In [None]:
# pip install cleantext

In [None]:
import numpy as np
import pandas as pd
import string
import nltk
import os
import glob
nltk.download('stopwords')
nltk.download('punkt')
nltk.download('wordnet')
nltk.download('omw-1.4')
from nltk.corpus import stopwords
from nltk.tokenize import word_tokenize
from cleantext import clean
import re

In [None]:
# Get base path
base_path  = os.getcwd()

# Set file path
input_file_path = base_path + '\\dataset\\'

In [None]:
# Combine all countries tweet
joined_files = os.path.join(input_file_path, "tweets_*.csv")

joined_list = glob.glob(joined_files)

# Join the files
df = pd.concat(map(pd.read_csv, joined_list), ignore_index=True)
print(df)

# Write combined tweets onto a new file
df.to_csv(input_file_path + '\\' + 'all_tweets.csv', mode='a', index=False, header=False)

In [None]:
# Read the combined data set
df = pd.read_csv(input_file_path + 'all_tweets.csv')
df.columns = ['id', 'date', 'content']

df.head()

In [None]:
print('-------------------')
print('Dataset content')
print('-------------------')
print(df.head())
print('-------------------')
# Some information about the data set
print('Length of data set: ', len(df))
print('Shape of data set: ', df.shape)

print('-------------------')
print('Dataset information')
print('-------------------')
df.info()

In [None]:
# Check for null values - needs to be zero
np.sum(df.isnull().any(axis=1))
df.head()

In [None]:
# 1. Converting all text to lower case
def convert_to_lower_case(data_set):
    data_set['content'] = data_set['content'].str.lower()

convert_to_lower_case(df)
df.head()

In [None]:
# 2. Removing stop words (un-necessary words) - using nltk's pre-defined stop words
# STOP_WORDS = set(stopwords.words('english'))
# print('Stop word list:')
# print('----------------')
# print(STOP_WORDS)

# def remove_stop_words(content):
#    return " ".join([text for text in str(content).split() if text not in STOP_WORDS])
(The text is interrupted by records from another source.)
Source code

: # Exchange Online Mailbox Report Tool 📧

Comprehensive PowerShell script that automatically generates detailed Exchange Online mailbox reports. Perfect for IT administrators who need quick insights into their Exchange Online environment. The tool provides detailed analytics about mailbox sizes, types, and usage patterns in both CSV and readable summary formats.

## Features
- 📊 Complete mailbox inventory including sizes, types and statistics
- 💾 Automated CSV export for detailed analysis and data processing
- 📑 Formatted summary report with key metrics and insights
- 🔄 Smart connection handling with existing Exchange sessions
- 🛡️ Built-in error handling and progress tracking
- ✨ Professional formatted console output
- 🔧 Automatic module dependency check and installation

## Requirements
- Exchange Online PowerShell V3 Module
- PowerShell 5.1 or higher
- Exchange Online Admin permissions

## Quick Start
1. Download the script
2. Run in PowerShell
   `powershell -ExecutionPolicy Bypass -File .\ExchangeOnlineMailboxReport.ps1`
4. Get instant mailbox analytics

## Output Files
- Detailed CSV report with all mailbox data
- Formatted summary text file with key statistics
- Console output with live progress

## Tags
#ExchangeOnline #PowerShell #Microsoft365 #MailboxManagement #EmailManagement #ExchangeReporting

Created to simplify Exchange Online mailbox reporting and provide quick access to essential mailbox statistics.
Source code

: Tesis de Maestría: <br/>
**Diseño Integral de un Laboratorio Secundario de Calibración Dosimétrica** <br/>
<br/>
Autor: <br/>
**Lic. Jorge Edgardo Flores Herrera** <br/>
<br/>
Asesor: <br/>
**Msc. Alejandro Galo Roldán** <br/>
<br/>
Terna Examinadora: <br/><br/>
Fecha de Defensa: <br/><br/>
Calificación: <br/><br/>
# df['content'] = df['content'].apply(lambda content: remove_stop_words(content=content))
# df.head()

In [None]:
# 3. Removing URLs
def remove_URLS(content):
    return re.sub('((www.\S+)|(http[s]?://\S+))',' ', str(content))
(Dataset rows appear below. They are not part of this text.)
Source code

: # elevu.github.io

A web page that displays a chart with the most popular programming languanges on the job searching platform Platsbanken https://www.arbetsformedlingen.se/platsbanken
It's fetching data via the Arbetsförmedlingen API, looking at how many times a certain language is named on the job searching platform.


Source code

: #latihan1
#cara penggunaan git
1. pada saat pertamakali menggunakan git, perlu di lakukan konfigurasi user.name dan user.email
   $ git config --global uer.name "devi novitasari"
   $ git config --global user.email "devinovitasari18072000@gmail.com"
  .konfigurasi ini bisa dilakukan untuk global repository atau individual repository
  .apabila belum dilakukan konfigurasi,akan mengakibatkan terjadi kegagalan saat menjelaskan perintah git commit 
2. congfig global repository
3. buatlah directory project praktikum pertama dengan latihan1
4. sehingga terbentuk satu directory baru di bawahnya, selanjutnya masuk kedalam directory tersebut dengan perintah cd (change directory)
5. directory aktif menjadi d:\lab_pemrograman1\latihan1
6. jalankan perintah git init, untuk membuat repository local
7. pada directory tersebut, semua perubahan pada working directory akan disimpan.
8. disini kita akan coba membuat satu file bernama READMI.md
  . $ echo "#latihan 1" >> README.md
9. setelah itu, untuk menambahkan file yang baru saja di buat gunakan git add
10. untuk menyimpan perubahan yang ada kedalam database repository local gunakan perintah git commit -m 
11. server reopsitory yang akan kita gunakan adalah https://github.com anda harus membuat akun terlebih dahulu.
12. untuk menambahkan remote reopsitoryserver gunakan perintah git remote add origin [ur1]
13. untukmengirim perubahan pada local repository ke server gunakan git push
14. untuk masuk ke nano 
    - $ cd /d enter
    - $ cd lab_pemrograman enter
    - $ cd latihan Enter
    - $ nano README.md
df['content'] = df['content'].apply(lambda content: remove_URLS(content=content))
#df['content'].head()
df.head()

In [None]:
# 4. Removing @mentions
def remove_mentions(content):
    return re.sub('(@\S+)',' ', str(content))

df['content'] = df['content'].apply(lambda content: remove_mentions(content=content))
#df['content'].head()
df.head()

In [None]:
# 5. Removing numbers
def remove_numericals(content):
        return re.sub('[0-9]+', '', content)
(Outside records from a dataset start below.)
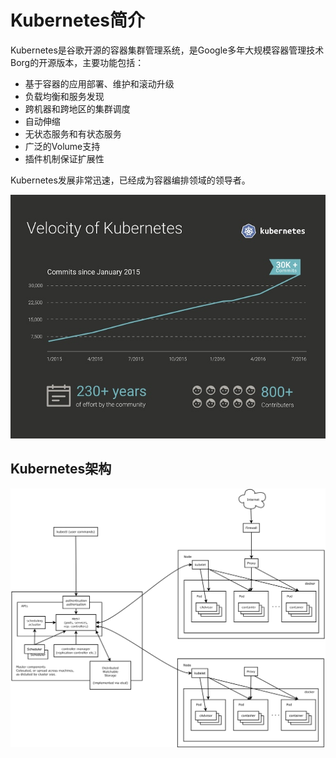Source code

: # Kubernetes简介

Kubernetes是谷歌开源的容器集群管理系统，是Google多年大规模容器管理技术Borg的开源版本，主要功能包括：

- 基于容器的应用部署、维护和滚动升级
- 负载均衡和服务发现
- 跨机器和跨地区的集群调度
- 自动伸缩
- 无状态服务和有状态服务
- 广泛的Volume支持
- 插件机制保证扩展性

Kubernetes发展非常迅速，已经成为容器编排领域的领导者。

![Kubernetes发展速度](../images/kubernetes-velocity.jpg)

## Kubernetes架构

![Kubernetes架构](../images/architecture.png)
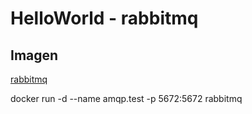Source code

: # HelloWorld - rabbitmq


## Imagen
[rabbitmq](https://hub.docker.com/_/rabbitmq)

docker run -d --name amqp.test -p 5672:5672 rabbitmq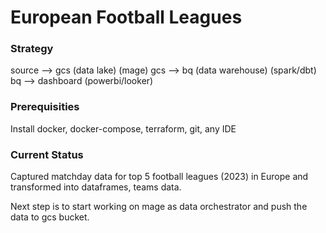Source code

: # European Football Leagues


### Strategy

source --> gcs (data lake) (mage)
gcs --> bq (data warehouse) (spark/dbt)
bq --> dashboard (powerbi/looker)


### Prerequisities

Install docker, docker-compose, terraform, git, any IDE

### Current Status

Captured matchday data for top 5 football leagues (2023) in Europe and transformed into dataframes, teams data.

Next step is to start working on mage as data orchestrator and push the data to gcs bucket.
df['content'] = df['content'].apply(lambda content: remove_numericals(content=content))
#df['content'].head()
df.head()

In [None]:
# 6. Removing punctuations
PUNCTUATIONS = string.punctuation
print('Punctuation list:')
print('------------------')
print(PUNCTUATIONS)

def remove_punctuations(content):
    return str(content).translate(str.maketrans('', '', PUNCTUATIONS))

df['content'] = df['content'].apply(lambda content: remove_punctuations(content=content))
# df['content'].head()
df.head()

In [None]:
# 7. convert emoji to text
def emoji_convert(content):
    return kp_all_emoji_emoticons.replace_keywords(content)

from emot.emo_unicode import UNICODE_EMOJI, UNICODE_EMOJI_ALIAS, EMOTICONS_EMO
from flashtext import KeywordProcessor
all_emoji_emoticons = {**EMOTICONS_EMO,**UNICODE_EMOJI_ALIAS, **UNICODE_EMOJI_ALIAS}
all_emoji_emoticons = {k:v.replace(":","").replace("_"," ").strip() for k,v in all_emoji_emoticons.items()}
kp_all_emoji_emoticons = KeywordProcessor()
for k,v in all_emoji_emoticons.items():
    kp_all_emoji_emoticons.add_keyword(k, v)

df['content'] = df['content'].apply(lambda content: emoji_convert(content=content))

df.head()


In [None]:
# df[df.colA.map(lambda x: x.isascii())]

df1=df.copy()
# df1['DB_user'].str.encode('ascii', 'ignore').str.decode('ascii')
# df1['new'] = df1['content'].apply(lambda content: content.encode('ascii', 'ignore').str.decode('ascii'))
# df1.head()


In [None]:
# 8. Removing 2 letter random words, as it gives no meaning
def remove_2letter_words(content):
    w = re.sub(r'\b\w{1,2}\b', '', content)
    return re.sub(' +', ' ', w)

df['content'] = df['content'].apply(lambda content: remove_2letter_words(content=content))
df.head()

In [None]:
# 9. Remove unicodes
def remove_unicodes(content):
        return str(content).encode('ascii', errors='ignore').decode()

df['content'] = df['content'].apply(lambda content: remove_unicodes(content=content))
df['content'].head()

In [None]:
# 10. Remove unwanted emojis
df['content'] = df['content'].apply(lambda content: clean(str(content), no_emoji=True))
df.head()

In [None]:
# 11. Removing meaningless words
nltk.download('words')
words = set(nltk.corpus.words.words())
df['nonEnglish'] = df['content'].apply(lambda x: x.isascii() if isinstance(x, str) else False)
df = df[df['nonEnglish'] == True]
df = df.drop(['nonEnglish'], axis=1)
df['content'] = df['content'].apply(lambda content: remove_2letter_words(content=content))
# df['content'] = df['content'].apply(lambda content: remove_stop_words(content=content))
df['content'] = df['content'].apply(lambda content: remove_punctuations(content=content))

df.head()

In [None]:
# Stemming of the words
stemmer = nltk.PorterStemmer()
def stemming_content(content):
    text = [stemmer.stem(word) for word in content]
    return content

df['content']= df['content'].apply(lambda content: stemming_content(content=content))
df['content'].head()

In [None]:
# Lemmatizing the tokens
lemmatizer = nltk.WordNetLemmatizer()
def lemmatizing_content(content):
    text = [lemmatizer.lemmatize(word) for word in content]
    return content

df['content'] = df['content'].apply(lambda content: lemmatizing_content(content))
df['content'].head()

In [None]:
# Get base path
base_path  = os.getcwd()

# Set file path
input_file_path = base_path + '\\CleanedDatasets\\'

df.to_csv(input_file_path + '\\' + 'tweets_cleaned.csv', mode='a', index=False, header=False)